The answer is a number and only a number: how many lines of the data include the string "term"?

[Source data]
§

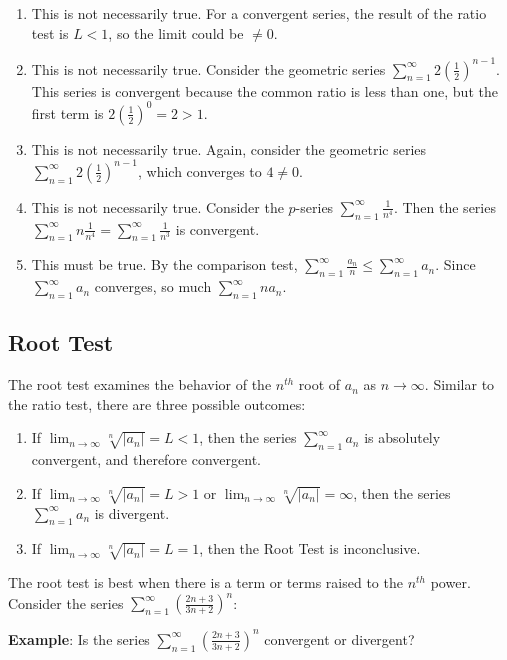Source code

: \begin{Answer}[ref=label2]
\begin{enumerate}
\item This is not necessarily true. For a convergent series, the result of the 
ratio test is $L < 1$, so the limit could be $\neq 0$. 
\item This is not necessarily true. Consider the geometric series $\sum_{n=1}
^\infty 2(\frac{1}{2})^{n-1}$. This series is convergent because the common 
ratio is less than one, but the first term is $2(\frac{1}{2})^0 = 2 > 1$. 
\item This is not necessarily true. Again, consider the geometric series 
$\sum_{n=1}^\infty 2(\frac{1}{2})^{n-1}$, which converges to $4 \neq 0$. 
\item This is not necessarily true. Consider the $p$-series $\sum_{n=1}^
\infty \frac{1}{n^4}$. Then the series $\sum_{n=1}^\infty n \frac{1}{n^4} = 
\sum_{n=1}^\infty \frac{1}{n^3}$ is convergent. 
\item This must be true. By the comparison test, $\sum_{n=1}^\infty 
\frac{a_n}{n} \leq \sum_{n = 1}^\infty a_n$. Since $\sum_{n = 1}^\infty 
a_n$ converges, so much $\sum_{n = 1}^\infty na_n$. 
\end{enumerate}
\end{Answer}

\subsection{Root Test}
The root test examines the behavior of the $n^{th}$ root of $a_n$ as $n \to 
\infty$. Similar to the ratio test, there are three possible outcomes:
\begin{enumerate}
\item If $\lim_{n \to \infty} \sqrt[n]{|a_n|} = L < 1$, then the series $\sum
_{n=1}^\infty a_n$ is absolutely convergent, and therefore convergent.
\item If $\lim_{n \to \infty} \sqrt[n]{|a_n|} = L >1$ or $\lim_{n \to \infty} 
\sqrt[n]{|a_n|} = \infty$, then the series $\sum_{n=1}^\infty a_n$ is 
divergent.
\item If $\lim_{n \to \infty} \sqrt[n]{|a_n|} = L = 1$, then the Root Test is 
inconclusive. 
\end{enumerate}

The root test is best when there is a term or terms raised to the $n^{th}$ 
power. Consider the series $\sum_{n=1}^\infty \left( \frac{2n + 3}{3n + 2} 
\right)^n$:

\textbf{Example}: Is the series $\sum_{n=1}^\infty \left( \frac{2n + 3}{3n + 
2} \right)^n$ convergent or divergent?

§

Output of the exercise >> 2